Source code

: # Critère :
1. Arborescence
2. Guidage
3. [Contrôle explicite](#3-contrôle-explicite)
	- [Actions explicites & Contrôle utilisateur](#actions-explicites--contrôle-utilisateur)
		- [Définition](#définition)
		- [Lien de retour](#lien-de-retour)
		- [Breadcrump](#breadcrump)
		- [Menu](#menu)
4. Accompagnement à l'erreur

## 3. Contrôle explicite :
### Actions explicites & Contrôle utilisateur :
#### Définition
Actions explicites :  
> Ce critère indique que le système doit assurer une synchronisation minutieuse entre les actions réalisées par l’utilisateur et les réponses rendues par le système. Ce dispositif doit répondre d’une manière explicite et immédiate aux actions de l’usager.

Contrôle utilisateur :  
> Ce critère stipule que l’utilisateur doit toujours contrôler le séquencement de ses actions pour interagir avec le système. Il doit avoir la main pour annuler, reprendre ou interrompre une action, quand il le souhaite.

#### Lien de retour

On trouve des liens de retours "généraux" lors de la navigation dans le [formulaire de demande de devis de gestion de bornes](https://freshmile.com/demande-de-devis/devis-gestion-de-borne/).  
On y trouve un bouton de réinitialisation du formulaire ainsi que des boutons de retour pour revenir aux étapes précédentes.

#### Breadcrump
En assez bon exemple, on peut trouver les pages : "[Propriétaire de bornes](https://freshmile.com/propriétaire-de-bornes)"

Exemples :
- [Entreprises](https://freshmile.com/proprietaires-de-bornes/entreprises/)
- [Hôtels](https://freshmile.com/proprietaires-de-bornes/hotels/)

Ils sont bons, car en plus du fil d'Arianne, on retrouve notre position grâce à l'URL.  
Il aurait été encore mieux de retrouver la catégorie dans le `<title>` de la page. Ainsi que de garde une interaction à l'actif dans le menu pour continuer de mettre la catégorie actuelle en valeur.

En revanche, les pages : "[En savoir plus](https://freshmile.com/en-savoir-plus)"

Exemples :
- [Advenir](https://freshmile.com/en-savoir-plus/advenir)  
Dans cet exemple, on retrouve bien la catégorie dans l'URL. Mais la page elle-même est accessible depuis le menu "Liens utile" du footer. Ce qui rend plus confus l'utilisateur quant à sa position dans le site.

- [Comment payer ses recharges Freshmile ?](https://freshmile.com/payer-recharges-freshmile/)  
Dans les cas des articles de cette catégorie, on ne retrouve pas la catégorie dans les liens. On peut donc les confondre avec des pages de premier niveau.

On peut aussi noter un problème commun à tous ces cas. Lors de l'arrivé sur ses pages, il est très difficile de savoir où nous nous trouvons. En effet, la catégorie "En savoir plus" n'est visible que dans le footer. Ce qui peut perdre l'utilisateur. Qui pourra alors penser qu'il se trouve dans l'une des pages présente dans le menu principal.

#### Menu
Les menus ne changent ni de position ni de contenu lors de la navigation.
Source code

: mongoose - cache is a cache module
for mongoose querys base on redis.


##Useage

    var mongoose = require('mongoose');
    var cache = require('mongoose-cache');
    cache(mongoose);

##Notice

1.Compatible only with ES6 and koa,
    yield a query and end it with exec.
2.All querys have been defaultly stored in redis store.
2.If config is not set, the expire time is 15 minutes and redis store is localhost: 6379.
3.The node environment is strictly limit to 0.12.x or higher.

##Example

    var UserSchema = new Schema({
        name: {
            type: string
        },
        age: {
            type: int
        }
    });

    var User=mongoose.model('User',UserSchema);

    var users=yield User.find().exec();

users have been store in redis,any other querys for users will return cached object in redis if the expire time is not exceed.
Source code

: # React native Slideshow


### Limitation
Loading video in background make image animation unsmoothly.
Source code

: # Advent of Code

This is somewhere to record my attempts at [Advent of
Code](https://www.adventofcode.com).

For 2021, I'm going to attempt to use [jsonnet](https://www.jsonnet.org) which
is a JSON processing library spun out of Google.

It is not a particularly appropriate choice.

## What the task asks
Your answer should be a single number: the count of lines in these records that hold the string "yield".

## Output of the exercise
2